Photo by Geran de Klerk on Unsplash
Monday before last, I got the news that I was no longer in the running for a job I really wanted. The hiring director told me they liked me, but decided to go with an insider. Which I am not. I am an outsider.
I had the day off work so I sat on the couch under a blanket and I watched Sliding Doors and I watched Holiday Nailed It and I called my friend Carrie and I told her how sad I was and I told her I’m feeling called to go back into business for myself, but not in a good way. In a bitter way. “I feel like I’m drinking from my own well here. Why can’t anybody see my value?” Which, of course, was incorrect.
So many times along this job search I have had the exact same conversation I had on Monday. People love me. But they don’t have a space for someone like me on their staff.
It hits at my childhood wounds around rejection. I was always “such a handful” which I feel represents abundance, but at the time it was a phrase used to describe a child that took too much from parents and teachers. A costly person. An undesirable trait in a Mexican orphan on a scholarship. Subtly, directly, repeatedly my parents and other authority figures made it known that I was not what they wanted and I was too much of it.
Then on Tuesday morning, I woke up with a business plan in my head. It wasn’t against my will, exactly, but it was apart from it somehow. This whole, simple, straightforward plan that required only 15 clients total to match my entire take-home pay for my current job. Which, when you consider that I will be unemployed with no prospects on January 4, seems daunting. Except that I increased our donor base from 23 to over 1,000 people in 12 months at my current job. If this really is a good plan, I can get 15 people to say yes to me in one month.
I’ve been wishing I could find one thing and do it well for years. But I do so many things and I love them all so much. How could I narrow it down? What I woke up knowing on Tuesday morning is that I could write newsletters forever. And I’m good at it. My newsletters make money. Just the other day I took 30 minutes to write a newsletter that made $800 in four hours.
So, I created a newsletter writing service. That’s what we do and that’s all we do and I’m excited about it.
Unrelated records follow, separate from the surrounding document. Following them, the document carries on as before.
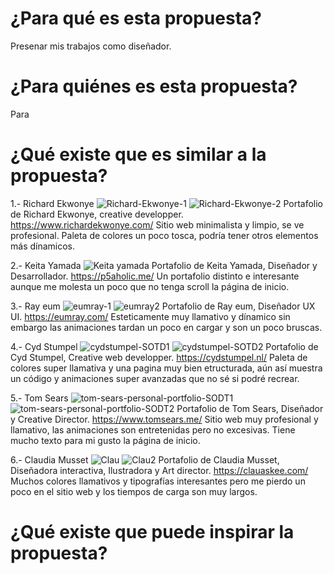 # ¿Para qué es esta propuesta?

Presenar mis trabajos como diseñador.

# ¿Para quiénes es esta propuesta?

Para 

# ¿Qué existe que es similar a la propuesta?

1.- Richard Ekwonye
![Richard-Ekwonye-1](https://user-images.githubusercontent.com/101114664/172658530-7424b386-38a9-4d23-8372-41094e64e6fe.jpg)
![Richard-Ekwonye-2](https://user-images.githubusercontent.com/101114664/172658551-006f094f-8278-4a42-aaf3-127587db209a.jpg)
Portafolio de Richard Ekwonye, creative developper.
https://www.richardekwonye.com/
Sitio web minimalista y limpio, se ve profesional.
Paleta de colores un poco tosca, podría tener otros elementos más dínamicos.

2.- Keita Yamada
![Keita yamada](https://user-images.githubusercontent.com/101114664/172663539-ad235057-3d8b-4fbd-bdd2-61699fd68cb3.PNG)
Portafolio de Keita Yamada, Diseñador y Desarrollador.
https://p5aholic.me/
Un portafolio distinto e interesante aunque me molesta un poco que no tenga scroll la página de inicio.

3.- Ray eum
![eumray-1](https://user-images.githubusercontent.com/101114664/172664060-a0314347-288f-4476-841b-2fe7ab049d18.jpg)
![eumray2](https://user-images.githubusercontent.com/101114664/172664067-5f26835e-95d2-44c4-a8c1-4ede45cea0c4.jpg)
Portafolio de Ray eum, Diseñador UX UI.
https://eumray.com/
Esteticamente muy llamativo y dínamico sin embargo las animaciones tardan un poco en cargar y son un poco bruscas.

4.- Cyd Stumpel
![cydstumpel-SOTD1](https://user-images.githubusercontent.com/101114664/172665970-a4748f27-a90e-4433-b502-31d9836105af.jpg)
![cydstumpel-SOTD2](https://user-images.githubusercontent.com/101114664/172665981-56393db3-71a4-43d8-9d9c-bb8717967cd1.jpg)
Portafolio de Cyd Stumpel, Creative web developper.
https://cydstumpel.nl/
Paleta de colores super llamativa y una pagina muy bien etructurada, aún así muestra un código y animaciones super avanzadas que no sé si podré recrear.

5.-  Tom Sears
![tom-sears-personal-portfolio-SODT1](https://user-images.githubusercontent.com/101114664/172666857-1492059b-1913-40c8-8494-f84be9859c1d.png)
![tom-sears-personal-portfolio-SODT2](https://user-images.githubusercontent.com/101114664/172666867-f97f9ef6-915e-404b-b6e9-be9b8d4910ae.png)
Portafolio de Tom Sears, Diseñador y Creative Director.
https://www.tomsears.me/
Sitio web muy profesional y llamativo, las animaciones son entretenidas pero no excesivas. Tiene mucho texto para mi gusto la página de inicio.

6.- Claudia Musset
![Clau](https://user-images.githubusercontent.com/101114664/172669247-66a2cb68-598e-461f-bc2a-a180946538f2.PNG)
![Clau2](https://user-images.githubusercontent.com/101114664/172669254-ef163986-f484-4a5d-b3ed-1d2e63f851df.PNG)
Portafolio de Claudia Musset, Diseñadora interactiva, Ilustradora y Art director.
https://clauaskee.com/
Muchos colores llamativos y tipografías interesantes pero me pierdo un poco en el sitio web y los tiempos de carga son muy largos.

# ¿Qué existe que puede inspirar la propuesta?
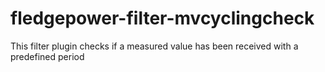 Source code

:# fledgepower-filter-mvcyclingcheck
This filter plugin checks if a measured value has been received with a predefined period
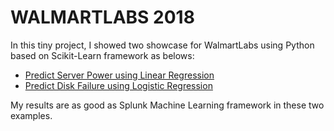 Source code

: # WALMARTLABS 2018
In this tiny project, I showed two showcase for WalmartLabs using Python based on Scikit-Learn framework as belows:
* [Predict Server Power using Linear Regression](predict_server_power.ipynb) 
* [Predict Disk Failure using Logistic Regression](predict_disk_failure.ipynb)

My results are as good as Splunk Machine Learning framework in these two examples.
I’m more excited about this than I’ve been about anything for a long time. Will this idea hold water? Will my new solutions really solve those old problems? I’ve been telling everyone I know about it. Sometimes more than once. My head is buzzing with ideas and I can hardly wait to see what happens. What’s more than that, I am experiencing a thus far unfamiliar sense of allright-ness. Like everything is going to be okay.
It’s probably because everything I’m facing (building a client base, selling a product, running a company, writing processes, growing a brand) are things I’ve done multiple times at this point. I’ve done them poorly at times, but I’ve also done them really well.
My downfall was always the maintenance after big growth. Mostly because my low self esteem didn’t allow me to rest on my laurels. But I have a plan for that too, in addition to 3 more years of therapy than I had the last time I tried this.
My friend Jess recently reminded me that I told him starting your own business is like deciding to give yourself a mental illness. It’s true. I did say that.
But if I’ve learned anything in the three plus years I’ve been back in the traditional job market, it’s that going to work for another person is like giving yourself their mental illness, and at this point I’m much better off with my own.
I have much healthier routines and coping mechanisms now. Sadly for my employer, that means that environments that I used to thrive in (co-dependency and chaos) are actually genuinely uncomfortable for me today. Instead of craving those circumstances, but physically forcing myself to stay away (which only works until you get tired), I find that my first impulse is to resist going into savior mode. An entirely new experience.
Because of my too much-ness in childhood, I learned (erroneously) that if people were going to put up with me, I had to prove my worth to them. I was my labor and nothing more. My whole identity was what I could do, and by extension the hours invested or money produced by doing it. This time around, I find myself more or less unconcerned with my worth. I know what it is, I’m not afraid of being too much or not enough because I, like all of us, am infinitely worthy of all the love and support the universe has available to me. Which is a lot of love and support. More than we can comprehend.
As I move forward down this familiar path with new skills and new knowledge, I don’t know what will happen. I had a dream for my last business. That it would allow me to be the kind of parent I wanted to be: available, comfortable, stable. The kind of parent I never had. Sadly, it died before we got that far.
We did get a lot of the way there. That business allowed me to move to Oregon, it allowed me to pay off debt and put us in the right income to debt ratio to get a good rate on our mortgage. It taught me a lot about my value and my capabilities. It also drove things to a point where I needed to get help for my anorexia and self-esteem issues. Issues that would have prevented me from being a good parent no matter how much money or time I had.
In the hiring interview for my current job, my executive director asked me about being an entrepreneur. I told him it’s like building your own sailboat and then trying to cross the ocean with it. It’s difficult, it’s horrible, you feel alone a lot and at the end of the day, you’re grateful for land. But even as I kissed the ground I walked on I knew it wouldn’t be long before I was back out there again.
All told, I guess it wasn’t really that long at all.